Jul 21 – Memorial for St. Lawrence of Brindisi, priest, religious, doctor
St. Lawrence (1559-1619) joined the Capuchin Friars in 1575. He studied theology, the Bible, French, German, Greek, Spanish, Syriac, and Hebrew. He was an effective and forceful preacher in any of his several languages, founded convents and wrote catechisms.
As the chaplain of the army of the Holy Roman Empire in 1601, he led the army into battle against the Turks carrying only a crucifix and defeated them. Later, he carried out important and successful diplomatic peace missions. He was the spiritual director of the Bavarian army. St Lawrence was proclaimed Apostolic Doctor of the Church by Pope John XXIII in 1959.
– Patron Saint Index
Moses and Aaron worked many wonders in the presence of Pharaoh. But the Lord made Pharaoh’s heart stubborn, and he did not let the sons of Israel leave his country.

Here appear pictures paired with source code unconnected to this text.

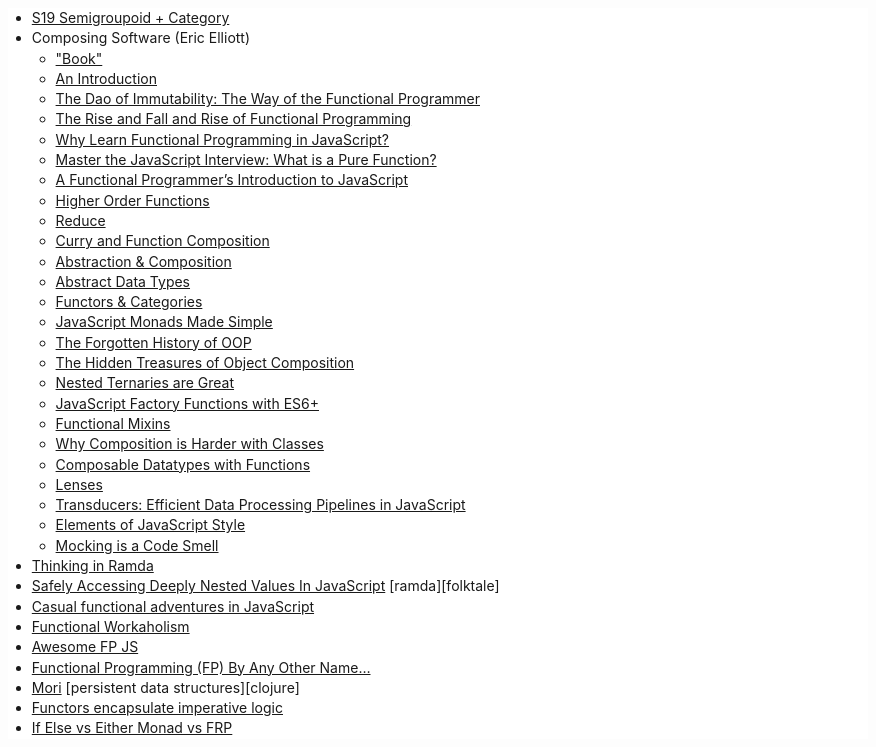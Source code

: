   - [S19 Semigroupoid + Category](http://www.tomharding.me/2017/07/10/fantas-eel-and-specification-19/)
- Composing Software (Eric Elliott)
  - ["Book"](https://medium.com/javascript-scene/composing-software-the-book-f31c77fc3ddc)
  - [An Introduction](https://medium.com/javascript-scene/composing-software-an-introduction-27b72500d6ea)
  - [The Dao of Immutability: The Way of the Functional Programmer](https://medium.com/javascript-scene/the-dao-of-immutability-9f91a70c88cd)
  - [The Rise and Fall and Rise of Functional Programming](https://medium.com/javascript-scene/the-rise-and-fall-and-rise-of-functional-programming-composable-software-c2d91b424c8c)
  - [Why Learn Functional Programming in JavaScript?](https://medium.com/javascript-scene/why-learn-functional-programming-in-javascript-composing-software-ea13afc7a257)
  - [Master the JavaScript Interview: What is a Pure Function?](https://medium.com/javascript-scene/master-the-javascript-interview-what-is-a-pure-function-d1c076bec976)
  - [A Functional Programmer’s Introduction to JavaScript](https://medium.com/javascript-scene/a-functional-programmers-introduction-to-javascript-composing-software-d670d14ede30)
  - [Higher Order Functions](https://medium.com/javascript-scene/higher-order-functions-composing-software-5365cf2cbe99)
  - [Reduce](https://medium.com/javascript-scene/reduce-composing-software-fe22f0c39a1d#.sd2hrgjrg)
  - [Curry and Function Composition](https://medium.com/javascript-scene/curry-and-function-composition-2c208d774983)
  - [Abstraction & Composition](https://medium.com/javascript-scene/abstraction-composition-cb2849d5bdd6)
  - [Abstract Data Types](https://medium.com/javascript-scene/abstract-data-types-and-the-software-crisis-671ea7fc72e7)
  - [Functors & Categories](https://medium.com/javascript-scene/functors-categories-61e031bac53f)
  - [JavaScript Monads Made Simple](https://medium.com/javascript-scene/javascript-monads-made-simple-7856be57bfe8)
  - [The Forgotten History of OOP](https://medium.com/javascript-scene/the-forgotten-history-of-oop-88d71b9b2d9f)
  - [The Hidden Treasures of Object Composition](https://medium.com/javascript-scene/the-hidden-treasures-of-object-composition-60cd89480381)
  - [Nested Ternaries are Great](https://medium.com/javascript-scene/nested-ternaries-are-great-361bddd0f340)
  - [JavaScript Factory Functions with ES6+](https://medium.com/javascript-scene/javascript-factory-functions-with-es6-4d224591a8b1)
  - [Functional Mixins](https://medium.com/javascript-scene/functional-mixins-composing-software-ffb66d5e731c)
  - [Why Composition is Harder with Classes](https://medium.com/javascript-scene/why-composition-is-harder-with-classes-c3e627dcd0aa)
  - [Composable Datatypes with Functions](https://medium.com/javascript-scene/composable-datatypes-with-functions-aec72db3b093)
  - [Lenses](https://medium.com/javascript-scene/lenses-b85976cb0534)
  - [Transducers: Efficient Data Processing Pipelines in JavaScript](https://medium.com/javascript-scene/transducers-efficient-data-processing-pipelines-in-javascript-7985330fe73d)
  - [Elements of JavaScript Style](https://medium.com/javascript-scene/elements-of-javascript-style-caa8821cb99f)
  - [Mocking is a Code Smell](https://medium.com/javascript-scene/mocking-is-a-code-smell-944a70c90a6a)
- [Thinking in Ramda](http://randycoulman.com/blog/categories/thinking-in-ramda/)
- [Safely Accessing Deeply Nested Values In JavaScript](https://medium.com/javascript-inside/safely-accessing-deeply-nested-values-in-javascript-99bf72a0855a#.bpkwuriq1) [ramda][folktale]
- [Casual functional adventures in JavaScript]()
- [Functional Workaholism](http://codepen.io/brekk/post/functional-workaholism)
- [Awesome FP JS](https://github.com/stoeffel/awesome-fp-js)
- [Functional Programming (FP) By Any Other Name…](https://davidwalsh.name/functional-programming)
- [Mori](https://github.com/swannodette/mori) [persistent data structures][clojure]
- [Functors encapsulate imperative logic](https://glebbahmutov.com/blog/functors-encapsulate-imperative-logic/)
- [If Else vs Either Monad vs FRP](https://glebbahmutov.com/blog/if-else-vs-either-monad-vs-frp/)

The Lord said to Moses and Aaron in the land of Egypt:
‘This month is to be the first of all the others for you, the first month of your year. Speak to the whole community of Israel and say, “On the tenth day of this month each man must take an animal from the flock, one for each family: one animal for each household. If the household is too small to eat the animal, a man must join with his neighbour, the nearest to his house, as the number of persons requires. You must take into account what each can eat in deciding the number for the animal. It must be an animal without blemish, a male one year old; you may take it from either sheep or goats. You must keep it till the fourteenth day of the month when the whole assembly of the community of Israel shall slaughter it between the two evenings. Some of the blood must then be taken and put on the two doorposts and the lintel of the houses where it is eaten. That night, the flesh is to be eaten, roasted over the fire; it must be eaten with unleavened bread and bitter herbs. Do not eat any of it raw or boiled, but roasted over the fire, head, feet and entrails. You must not leave any over till the morning: whatever is left till morning you are to burn. You shall eat it like this: with a girdle round your waist, sandals on your feet, a staff in your hand. You shall eat it hastily: it is a passover in honour of the Lord. That night, I will go through the land of Egypt and strike down all the first-born in the land of Egypt, man and beast alike, and I shall deal out punishment to all the gods of Egypt, I am the Lord! The blood shall serve to mark the houses that you live in. When I see the blood I will pass over you and you shall escape the destroying plague when I strike the land of Egypt. This day is to be a day of remembrance for you, and you must celebrate it as a feast in the Lord’s honour. For all generations you are to declare it a day of festival, for ever.”
Jesus took a walk one sabbath day through the cornfields. His disciples were hungry and began to pick ears of corn and eat them. The Pharisees noticed it and said to him, ‘Look, your disciples are doing something that is forbidden on the sabbath.’ But he said to them, ‘Have you not read what David did when he and his followers were hungry – how he went into the house of God and how they ate the loaves of offering which neither he nor his followers were allowed to eat, but which were for the priests alone? Or again, have you not read in the Law that on the sabbath day the Temple priests break the sabbath without being blamed for it? Now here, I tell you, is something greater than the Temple. And if you had understood the meaning of the words: What I want is mercy, not sacrifice, you would not have condemned the blameless. For the Son of Man is master of the sabbath.’
“What I want is mercy, not sacrifice.”
‘Substance over form’ was a mantra I first learned about in my basic law course in the polytechnic. Interestingly, this saying came up repeatedly over the 30 odd years of my working life, beginning in audit, investment research and finally, in banking.
In my first job as an auditor, I focused on both financial and internal audits. Many times, I would find transactions in companies structured one way or another to meet the requirements of some law or to avoid some legal constraints. In essence, however, these transactions still achieved the same goals although appearing to be different on the surface.
In today’s Gospel, Jesus said: “What I want is mercy, not sacrifice, you would not have condemned the blameless.” Too often we look at following the ‘rules’, without thinking about the implications or equity if we were to follow this rules.
As Christians, we must always prioritise people above the rules; to be merciful as asked by our Lord. Rather than purely administering the regulations, we need to look at the issues through lenses of love.
I recently read about how a retail store worker in the United States was fired because he had worked with the police to prevent a kidnapping. The reason? All because in doing so, he had gone against company policy. It may sound incredible, but true!
We need to always look at people and situations through lenses of love and mercy, for it is only through this that we can be true Christians and followers of God’s Word.
(Today’s Oxygen by Paul Wee)
Prayer – Father, thank You for showing us what it means to be a true Christian. Help us to go beyond what is on the surface and go into the ‘substance’ and give us the courage to do so.
Thanksgiving – Lord Jesus, thank You for giving us a compass in our lives. We thank You also for providing a faith community to support us to do so.